Recommendations for action on statute of limitations issues
Checklist for acute cases
- Immediate preservation of evidenceDocument all available traces of the crime
- Chronological classification: Try to determine the period of the crime as precisely as possible
- Reimbursement of chargesImmediately file a criminal complaint with the competent police authority
- Expert advice: Get legal support for complex matters
- Civil law examinationCheck possible claims for damages in parallel
Preventive measures
Develop an awareness of the legal deadlines and systematically document safety-relevant events. Good documentation can be decisive in subsequent legal disputes.
Keep yourself regularly informed about new developments in cyber criminal law and adapt your security measures accordingly. The law is developing particularly dynamically in this area.
In the case of complex matters or international implications, you should seek expert legal advice at an early stage. The particularities of the statute of limitations in cybercrime require specialized knowledge.
Act in good time in the event of data spying
The statute of limitations for spying on data follows clear legal rules. The basic five-year period can be suspended or interrupted by various circumstances, which can result in considerably longer prosecution periods.
For those affected, it is crucial that they assert their rights in good time and keep an eye on both criminal and civil law options. The different limitation periods require a differentiated consideration of each individual case.
Increasing digitalization and the development of new forms of attack are constantly presenting the law with new challenges. Expert legal advice is therefore essential in cybercrime cases in order to make optimum use of all available legal remedies.
If you have been affected by data spying or have legal questions about limitation periods, you should not hesitate to seek professional help. Time rarely works in favor of the victim, so it is all the more important to act quickly and purposefully.
Frequently asked questions
The limitation period is generally five years from the end of the offense. In the case of continued acts, the period only begins to run after the last act.
The limitation period begins with the end of the criminal act. In the case of one-off accesses, this is the time of the unauthorized data access, in the case of longer spying operations after the last criminal act.
Yes, the statute of limitations can be interrupted, for example, by an investigation by the public prosecutor's office, the filing of charges or the issuing of a penalty order. After the interruption, a new limitation period begins.

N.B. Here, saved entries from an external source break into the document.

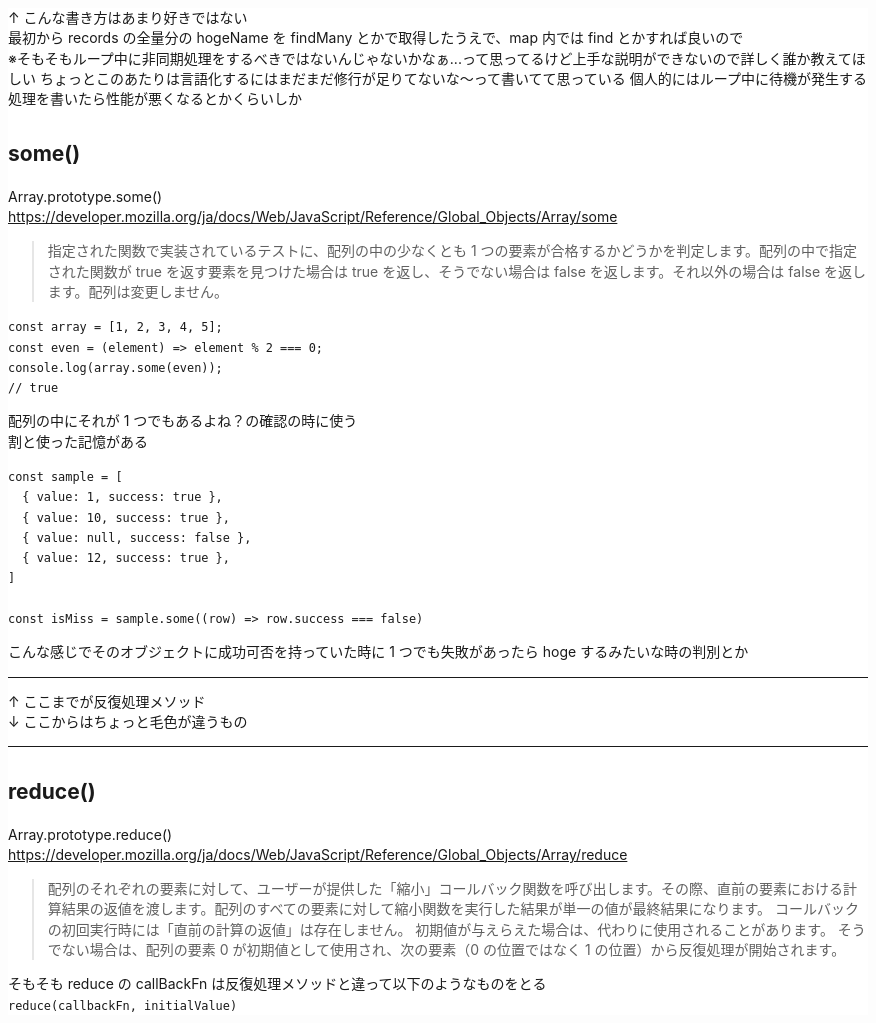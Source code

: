 ↑ こんな書き方はあまり好きではない  
最初から records の全量分の hogeName を findMany とかで取得したうえで、map 内では find とかすれば良いので  
※そもそもループ中に非同期処理をするべきではないんじゃないかなぁ...って思ってるけど上手な説明ができないので詳しく誰か教えてほしい ちょっとこのあたりは言語化するにはまだまだ修行が足りてないな～って書いてて思っている 個人的にはループ中に待機が発生する処理を書いたら性能が悪くなるとかくらいしか

## some()

Array.prototype.some()  
https://developer.mozilla.org/ja/docs/Web/JavaScript/Reference/Global_Objects/Array/some

> 指定された関数で実装されているテストに、配列の中の少なくとも 1 つの要素が合格するかどうかを判定します。配列の中で指定された関数が true を返す要素を見つけた場合は true を返し、そうでない場合は false を返します。それ以外の場合は false を返します。配列は変更しません。

```
const array = [1, 2, 3, 4, 5];
const even = (element) => element % 2 === 0;
console.log(array.some(even));
// true
```

配列の中にそれが 1 つでもあるよね？の確認の時に使う  
割と使った記憶がある

```
const sample = [
  { value: 1, success: true },
  { value: 10, success: true },
  { value: null, success: false },
  { value: 12, success: true },
]

const isMiss = sample.some((row) => row.success === false)
```

こんな感じでそのオブジェクトに成功可否を持っていた時に 1 つでも失敗があったら hoge するみたいな時の判別とか

---

↑ ここまでが反復処理メソッド  
↓ ここからはちょっと毛色が違うもの

---

## reduce()

Array.prototype.reduce()  
https://developer.mozilla.org/ja/docs/Web/JavaScript/Reference/Global_Objects/Array/reduce

> 配列のそれぞれの要素に対して、ユーザーが提供した「縮小」コールバック関数を呼び出します。その際、直前の要素における計算結果の返値を渡します。配列のすべての要素に対して縮小関数を実行した結果が単一の値が最終結果になります。
> コールバックの初回実行時には「直前の計算の返値」は存在しません。 初期値が与えらえた場合は、代わりに使用されることがあります。 そうでない場合は、配列の要素 0 が初期値として使用され、次の要素（0 の位置ではなく 1 の位置）から反復処理が開始されます。

そもそも reduce の callBackFn は反復処理メソッドと違って以下のようなものをとる  
`reduce(callbackFn, initialValue)`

The time of discovery has no influence on the start of the criminal statute of limitations. This runs from the end of the offense, regardless of when the offense is discovered.
Yes, civil law claims for damages and compensation for pain and suffering are time-barred three years after knowledge of the damage and the injuring party.
In the case of continued actions over a longer period of time, the limitation period only begins to run after the last partial action. Each new unauthorized access can restart the limitation period.
Secure all evidence immediately, document suspicious activities and file a criminal complaint. Seek expert legal advice in complex cases.
Yes, civil law claims can still exist even after the criminal offense has become time-barred, as they are subject to other limitation periods.
In cross-border cases, the statute of limitations generally continues to run, even if investigations are delayed due to international legal assistance. Only in special cases can a suspension occur.
Log files are decisive for the chronological classification of criminal acts and can be of great importance in determining the limitation periods and their interruption.